Minors Under 21 DWI & DUI

If you or a member of your family is a minor who has been accused of driving while intoxicated, then the laws change completely. Minors who have any alcohol at all in their systems when driving a car may be charged with Driving Under the Influence (DUI). When it comes to laws governing alcohol consumption, the term minor means anyone under the age of 21 and not 18 as is the case with most other laws.

When asked to take a breathalyzer or blood alcohol test by a police officer, minors, just like adults, can refuse to comply, but also like their elders, there are penalties for choosing to go that route. Any minor declining to take a breathalyzer may have his or her driver’s license revoked for 120 days for a first offense. If the offender has been arrested for another drug or alcohol-related offense in the past five years, then his or her driver’s license could be revoked for 240 days.

If you are a minor, you agree to the breathalyzer test, and it detects any amount of alcohol on your breath, then your driver’s license will be revoked for no less than 60 days. If you are found guilty of any other alcohol-related driving offense, then you lose your license for one year. In cases of reckless repeat offenders, minors make be ruled ineligible to get or keep a driver’s license, if they are determined by the court to be addicted to alcohol.

On top of a license suspension, minors who are convicted of a first-time DUI can expect to be sentenced to community service and may also have to attend rehabilitation depending upon the circumstances of the case. If a minor is over 17 years of age and receives a third DUI or a first DWI, then he or she may be to 180 days in jail.


First-time DUI

A first offense DUI for a minor is no joking matter; even though, it’s classified as a Class C misdemeanor. If you are under the age of 18, your parents will have to accompany you to court for every appearance. If you are convicted, you will receive a sentence of 20 to 40 hours of community service and have 90 days in which to attend an alcohol awareness class. If you are younger than 18, then the court may additionally require your parents to attend the alcohol awareness class. The lone good news for minors convicted of first-time DUIs is that they are eligible for deferred adjudication. If they successfully complete the probation program, then the conviction can be expunged from the minor’s record on his or her 21st birthday.


Second-time DUI

For anyone convicted of a second DUI offense, the punishment remains almost the same; albeit, with two minor exceptions: the community service requirement inflates to 60 hours, and there is no means by which a second DUI conviction may be expunged from the minor's record.

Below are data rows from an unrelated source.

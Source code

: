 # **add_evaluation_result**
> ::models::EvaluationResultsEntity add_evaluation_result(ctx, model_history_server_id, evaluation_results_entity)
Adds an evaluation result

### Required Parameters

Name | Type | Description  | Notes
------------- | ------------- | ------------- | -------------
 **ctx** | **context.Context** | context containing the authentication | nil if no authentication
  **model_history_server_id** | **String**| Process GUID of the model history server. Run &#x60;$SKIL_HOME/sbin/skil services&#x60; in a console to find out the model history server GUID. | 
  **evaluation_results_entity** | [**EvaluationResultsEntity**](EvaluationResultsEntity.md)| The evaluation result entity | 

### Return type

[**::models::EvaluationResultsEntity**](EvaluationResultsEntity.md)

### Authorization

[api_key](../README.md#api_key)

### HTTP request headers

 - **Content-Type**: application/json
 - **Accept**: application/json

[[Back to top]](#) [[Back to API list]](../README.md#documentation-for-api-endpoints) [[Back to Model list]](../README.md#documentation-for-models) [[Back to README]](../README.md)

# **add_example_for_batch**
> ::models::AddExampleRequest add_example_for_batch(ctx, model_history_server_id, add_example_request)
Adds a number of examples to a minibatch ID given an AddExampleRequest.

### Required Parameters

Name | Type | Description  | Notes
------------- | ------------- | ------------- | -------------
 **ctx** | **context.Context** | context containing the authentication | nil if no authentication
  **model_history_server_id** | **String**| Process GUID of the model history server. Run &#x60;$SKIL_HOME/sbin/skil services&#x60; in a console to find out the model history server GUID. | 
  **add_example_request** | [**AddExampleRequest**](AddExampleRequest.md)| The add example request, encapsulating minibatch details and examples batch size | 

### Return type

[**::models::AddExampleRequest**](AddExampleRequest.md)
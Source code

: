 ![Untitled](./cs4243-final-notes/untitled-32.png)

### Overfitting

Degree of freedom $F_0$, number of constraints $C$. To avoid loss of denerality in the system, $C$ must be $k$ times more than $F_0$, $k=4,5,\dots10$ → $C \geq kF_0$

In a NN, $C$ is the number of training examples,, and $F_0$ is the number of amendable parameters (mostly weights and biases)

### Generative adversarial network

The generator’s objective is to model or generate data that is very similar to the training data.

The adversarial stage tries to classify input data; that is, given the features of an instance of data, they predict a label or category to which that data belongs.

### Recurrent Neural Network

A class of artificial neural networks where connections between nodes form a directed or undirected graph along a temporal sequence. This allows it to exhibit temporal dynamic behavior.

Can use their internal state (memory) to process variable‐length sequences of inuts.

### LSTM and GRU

However, deferred adjudication is still a possibility.


Third-time DUI

When a minor has been found guilty of a third DUI conviction, the charge is upgraded to a Class B misdemeanor, deferred adjudication is no longer offered, and the consequences are far harsher. If you are over 18 and are convicted of a third DUI, then can receive a jail sentence of up to 180 days and be fined between $500 and $2,000.

It’s foolish to attempt to handle your own DUI case. You’ve already made at least one bad decision by getting behind the wheel after drinking alcohol, so don’t make the situation worse. Contact the Dallas drunken driving lawyers at Grossman Law Offices and get the help of an experienced attorney who you can trust.


Texas Intoxication Manslaughter Charges

Intoxication assault and intoxication manslaughter are the two most serious charges associated with drunken driving. You simply must have help from a seasoned and savvy Dallas DWI lawyer if you have been accused of intoxication assault or intoxication manslaughter. When someone is injured or killed in a drunken driving accident other than the drunken driver, the court comes down very hard on the transgressor with charges of intoxication assault or manslaughter. To secure a conviction for either of these charges, the prosecution doesn’t need to prove malicious intent on the part of the driver– only that he or she was legally drunk at the time of the wreck, and the accident led to an injury or death.

Not only do the laws involved with intoxication manslaughter and assault stack the deck against the intoxicated driver, but the consequences and penalties are also far more severe to punish someone who has done harm to an innocent bystander. Intoxication assault is a 3rd degree felony with punishment including from two to ten years in prison and a maximum $10,000 fine. Intoxication manslaughter, on the other hand, is a 2nd degree felony with punishment rising to a maximum of twenty years in prison and a $10,000 fine.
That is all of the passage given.